►

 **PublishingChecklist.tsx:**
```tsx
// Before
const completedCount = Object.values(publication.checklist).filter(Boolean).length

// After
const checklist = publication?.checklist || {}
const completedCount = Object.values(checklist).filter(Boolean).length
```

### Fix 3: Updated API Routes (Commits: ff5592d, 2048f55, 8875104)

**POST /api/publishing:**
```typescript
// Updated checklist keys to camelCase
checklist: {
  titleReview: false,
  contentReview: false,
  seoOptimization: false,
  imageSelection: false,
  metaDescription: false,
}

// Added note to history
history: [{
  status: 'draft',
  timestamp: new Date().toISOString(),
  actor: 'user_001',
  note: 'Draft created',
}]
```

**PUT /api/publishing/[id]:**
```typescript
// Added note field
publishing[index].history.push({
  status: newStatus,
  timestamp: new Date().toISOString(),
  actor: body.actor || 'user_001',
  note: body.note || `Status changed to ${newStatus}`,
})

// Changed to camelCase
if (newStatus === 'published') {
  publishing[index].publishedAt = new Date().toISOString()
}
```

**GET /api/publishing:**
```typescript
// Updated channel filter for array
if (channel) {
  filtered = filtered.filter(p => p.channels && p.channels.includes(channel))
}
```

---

◄

Reproduce the listing above character for character.

 **PublishingChecklist.tsx:**
```tsx
// Before
const completedCount = Object.values(publication.checklist).filter(Boolean).length

// After
const checklist = publication?.checklist || {}
const completedCount = Object.values(checklist).filter(Boolean).length
```

### Fix 3: Updated API Routes (Commits: ff5592d, 2048f55, 8875104)

**POST /api/publishing:**
```typescript
// Updated checklist keys to camelCase
checklist: {
  titleReview: false,
  contentReview: false,
  seoOptimization: false,
  imageSelection: false,
  metaDescription: false,
}

// Added note to history
history: [{
  status: 'draft',
  timestamp: new Date().toISOString(),
  actor: 'user_001',
  note: 'Draft created',
}]
```

**PUT /api/publishing/[id]:**
```typescript
// Added note field
publishing[index].history.push({
  status: newStatus,
  timestamp: new Date().toISOString(),
  actor: body.actor || 'user_001',
  note: body.note || `Status changed to ${newStatus}`,
})

// Changed to camelCase
if (newStatus === 'published') {
  publishing[index].publishedAt = new Date().toISOString()
}
```

**GET /api/publishing:**
```typescript
// Updated channel filter for array
if (channel) {
  filtered = filtered.filter(p => p.channels && p.channels.includes(channel))
}
```

---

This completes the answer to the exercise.